The second metric represents the financial federal aid every person can receive in the state compared to the federal average level and it takes populations of states into consideration. Take the state of Pennsylvania as an example, the per capita is 151.76 dollars. The average per capita of the whole federal is 175.41 dollars. So the ratio is around 0.87. This number is smaller than 1, which represents that compared to the national level, people in Pennsylvania receive less. The second metric uses such method to make comparsions among states.

Compared to Metric 1, I think Metric 2 has the following advantages:


*   ***It contains both revenues and population data.*** Metric 1 only considers revenues regardless of the number of people living in the area. Since the beneficiary of the financial aid is citizens, we should take population sizes into consideration when making comparisons.
*   ***It weakens the effect of gaps in economic development levels in each state and the impact of the local people's enthusiasm for joining in education funding.*** When using Metric 1, the proportion of federal funding is linked with the other two parts - local funding and state funding. In some economically developed states, the state government may invest more money in education. And some states may have many citizens who are more willing to put their money in education. The increasing in these numbers will reduce the proportion of federal funding, but it does not mean that the federal supports less on the state. Metric 2 can avoid this situation.

So, I think Metric 2 is more appropriate to rank states in this set of questions.



# Extra Credit


I want to explore more in two questions. ***The first one is the share of each state's education budget in the state's total annual financial budget, which gives me ideas on the importance of developing education from the perspective of government finance. The second one is the components of expenses, then finding out which parts of education spend more.***

The first questiuon is to study the proportion of education budget in the total budget.
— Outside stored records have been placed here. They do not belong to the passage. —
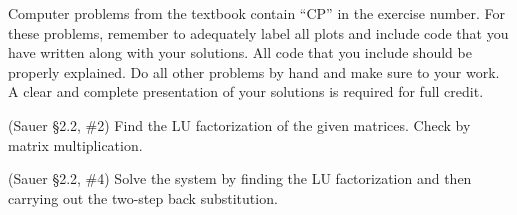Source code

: \documentclass[12pt,fleqn]{exam}
\begin{document}
Computer problems from the textbook contain ``CP'' in the exercise number. For these problems, remember to adequately label all plots and include code that you have written along with your solutions. All code that you include should be properly explained. Do all other problems by hand and make sure to your work. A clear and complete presentation of your solutions is required for full credit.

\begin{questions}

\question (Sauer \S2.2, \#2) Find the LU factorization of the given matrices. Check by matrix multiplication.


\question (Sauer \S2.2, \#4) Solve the system by finding the LU factorization and then carrying out the two-step back
substitution.

\end{questions}
\end{document}
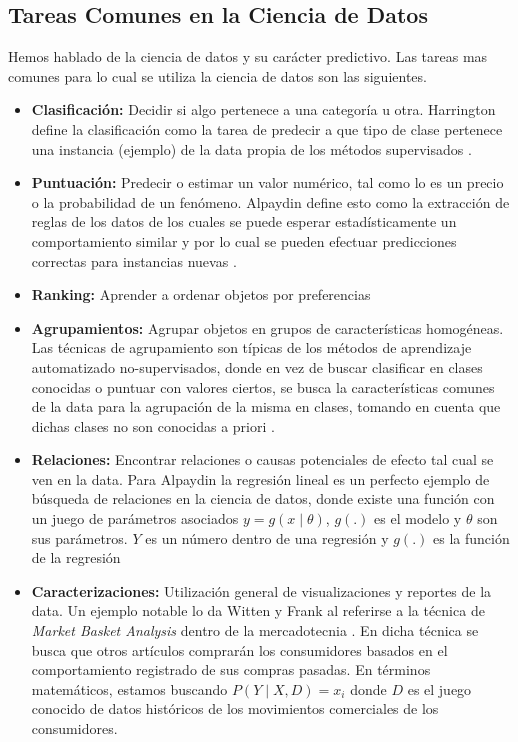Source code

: \subsection{Tareas Comunes en la Ciencia de Datos}
Hemos hablado de la ciencia de datos y su carácter predictivo. Las tareas mas comunes para lo cual se utiliza la ciencia de datos son las siguientes.

\begin{itemize}
	\item \textbf{Clasificación:} Decidir si algo pertenece a una categoría u otra. Harrington define la clasificación como la tarea de predecir a que tipo de clase pertenece una instancia (ejemplo) de la data propia de los métodos supervisados \cite{harrington}.
	\item \textbf{Puntuación:} Predecir o estimar un valor numérico, tal como lo es un precio o la probabilidad de un fenómeno. Alpaydin define esto como la extracción de reglas de los datos de los cuales se puede esperar estadísticamente un comportamiento similar y por lo cual se pueden efectuar predicciones correctas para instancias nuevas \cite{alpaydin}.
	\item \textbf{Ranking:} Aprender a ordenar objetos por preferencias
	\item \textbf{Agrupamientos:} Agrupar objetos en grupos de características homogéneas. Las técnicas de agrupamiento son típicas de los métodos de aprendizaje automatizado no-supervisados, donde en vez de buscar clasificar en clases conocidas o puntuar con valores ciertos, se busca la características comunes de la data para la agrupación de la misma en clases, tomando en cuenta que dichas clases no son conocidas a priori \cite{harrington}. 
	\item \textbf{Relaciones:} Encontrar relaciones o causas potenciales de efecto tal cual se ven en la data. Para Alpaydin la regresión lineal es un perfecto ejemplo de búsqueda de relaciones en la ciencia de datos, donde existe una función con un juego de parámetros asociados $y = g(x \mid \theta)$, $g(.)$ es el modelo y $\theta$ son sus parámetros. $Y$ es un número dentro de una regresión y $g(.)$ es la función de la regresión \cite{alpaydin}
	\item \textbf{Caracterizaciones:} Utilización general de visualizaciones y reportes de la data. Un ejemplo notable lo da Witten y Frank al referirse a la técnica de \emph{Market Basket Analysis} dentro de la mercadotecnia \cite{datamining}. En dicha técnica se busca que otros artículos comprarán los consumidores basados en el comportamiento registrado de sus compras pasadas. En términos matemáticos, estamos buscando $P(Y \mid X,D) = x_i$ donde $D$ es el juego conocido de datos históricos de los movimientos comerciales de los consumidores. 
\end{itemize}
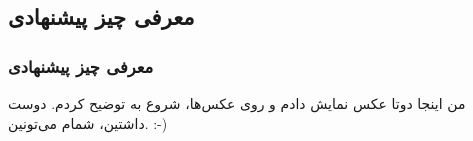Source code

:\label{introduction_to_suggested_detection_platform}

\subsection{معرفی چیز پیشنهادی}
\begin{frame}
\frametitle{معرفی چیز پیشنهادی}

\pause

من اینجا دوتا عکس نمایش دادم و روی عکس‌ها، شروع به توضیح کردم. دوست داشتین، شمام می‌تونین. :-)


\end{frame}
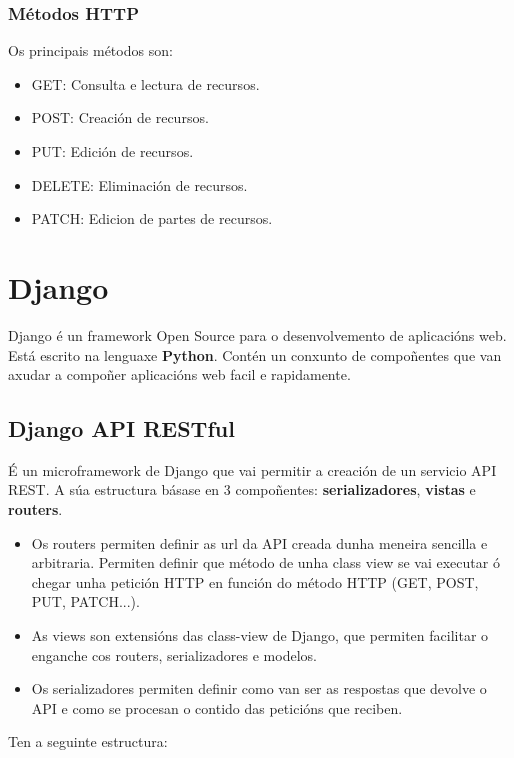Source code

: \documentclass[11pt,twoside]{book}
\begin{document}
\subsubsection{Métodos HTTP}

Os principais métodos son:

\begin{itemize}
    \item GET: Consulta e lectura de recursos.
    \item POST: Creación de recursos.
    \item PUT: Edición de recursos.
    \item DELETE: Eliminación de recursos.
    \item PATCH: Edicion de partes de recursos.
\end{itemize}

\section{Django}

Django é un framework Open Source para o desenvolvemento de aplicacións web. Está escrito na lenguaxe \textbf{Python}. Contén un conxunto de compoñentes que van axudar a compoñer aplicacións web facil e rapidamente.

\subsection{Django API RESTful}

É un microframework de Django que vai permitir a creación de un servicio API REST. A súa estructura básase en 3 compoñentes: \textbf{serializadores}, \textbf{vistas} e \textbf{routers}.

\begin{itemize}
    \item Os routers permiten definir as url da API creada dunha meneira sencilla e arbitraria. Permiten definir que método de unha class view se vai executar ó chegar unha petición HTTP en función do método HTTP (GET, POST, PUT, PATCH...).
    \item As views son extensións das class-view de Django, que permiten facilitar o enganche cos routers, serializadores e modelos.
    \item Os serializadores permiten definir como van ser as respostas que devolve o API e como se procesan o contido das peticións que reciben.
\end{itemize}

Ten a seguinte estructura:
\end{document}
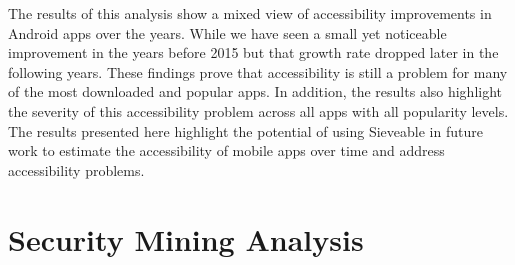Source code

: The results of this analysis show a mixed view of accessibility improvements in Android apps over the years.
While we have seen a small yet noticeable improvement in the years before 2015 but that growth rate dropped later in the following years.
These findings prove that accessibility is still a problem for many of the most downloaded and popular apps.
In addition, the results also highlight the severity of this accessibility problem across all apps with all popularity levels.
The results presented here highlight the potential of using Sieveable in future work to estimate the accessibility of mobile apps over time and address accessibility problems.

\section{Security Mining Analysis}
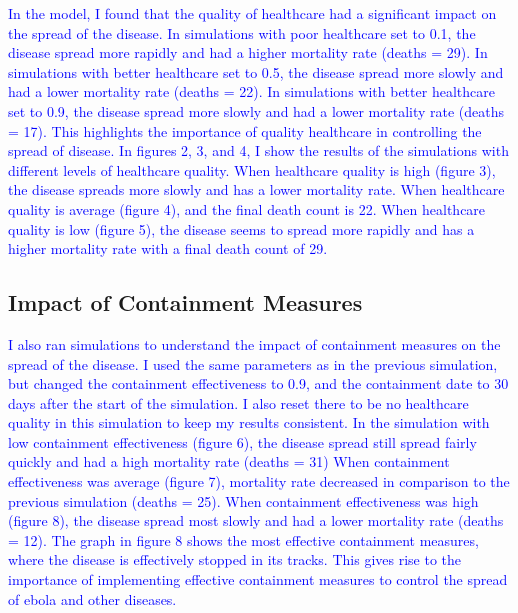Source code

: \documentclass[%
 reprint,
superscriptaddress,
 amsmath,amssymb,
 aps,
floatfix,
]{revtex4-2}
\begin{document}
\textcolor{blue}{
In the model, I found that the quality of healthcare had a significant impact on the spread of the disease. 
In simulations with poor healthcare set to 0.1, the disease spread more rapidly and had a higher mortality rate (deaths = 29). 
In simulations with better healthcare set to 0.5, the disease spread more slowly and had a lower mortality rate (deaths = 22).
In simulations with better healthcare set to 0.9, the disease spread more slowly and had a lower mortality rate (deaths = 17). 
This highlights the importance of quality healthcare in controlling the spread of disease.}
\textcolor{blue}{
   In figures 2, 3, and 4, I show the results of the simulations with different levels of healthcare quality.
   When healthcare quality is high (figure 3), the disease spreads more slowly and has a lower mortality rate. 
   When healthcare quality is average (figure 4), and the final death count is 22.
   When healthcare quality is low (figure 5), the disease seems to spread more rapidly and has a higher mortality rate with a final death count of 29.}
\subsection{Impact of Containment Measures}
\textcolor{blue}{
    I also ran simulations to understand the impact of containment measures on the spread of the disease. 
    I used the same parameters as in the previous simulation, but changed the containment effectiveness to 0.9, and the containment date to 30 days after the start of the simulation.
    I also reset there to be no healthcare quality in this simulation to keep my results consistent.
    In the simulation with low containment effectiveness (figure 6),  the disease spread still spread fairly quickly and had a high mortality rate (deaths = 31)
    When containment effectiveness was average (figure 7), mortality rate decreased in comparison to the previous simulation (deaths = 25).
    When containment effectiveness was high (figure 8), the disease spread most slowly and had a lower mortality rate (deaths = 12).
    The graph in figure 8 shows the most effective containment measures, where the disease is effectively stopped in its tracks.
    This gives rise to the importance of implementing effective containment measures to control the spread of ebola and other diseases.}
\end{document}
Through the proportions, we can compare the distribution of government budgets in different states. The question is interesting because we can understand the relative importance of education through the perspective of budget allocation. Data analysts can compare budget allocations in different fields, and then assess wherther the budget is adequate according to the actual expenditures, and whether it is necessary to further increase the budget in the future development. 

The second question is to study the expenditure details of education expenses in public school districts and states. I think this question is interesting because it helps me have a basic understanding of the expenses structure and understand which parts pf education cost more than others. Data analysts can further analyze the cost details, understand the efficiency of capital use and budget priorities, and then make targeted policy recommendations, such as where to increase inputs and how to improve capital efficiency.

For the first question, we have had funding and expenses data. We still need the total budget of each state and the budget in other public areas, such as infrastructure budget, culture affairs budget, technology budget and so on. We can easily use proportion of education budget in each state to proceed the analysis. And the proportion of education budget is equal to state's education budget divided by total annual budget of the state. Through the ratio, we can rank the states to find out states which spend more on education than others. Also, we judge whether the current budget can meet the needs and how to make the following policies.

For the second question, now we only have the total expenses of each public school district. We need more detailed data to conduct analyses. The existd data cannot meet our needs. Key components of expenses, such as faculty expenditure, facilities expenditure, expenses on different levels of education period, such as primary, secondary, high school, etc. From the data, we can easily get the proportion by using the division formula. When we get the results, we can compare school districts and states, and observe the differences and key parts of expenditure in each state.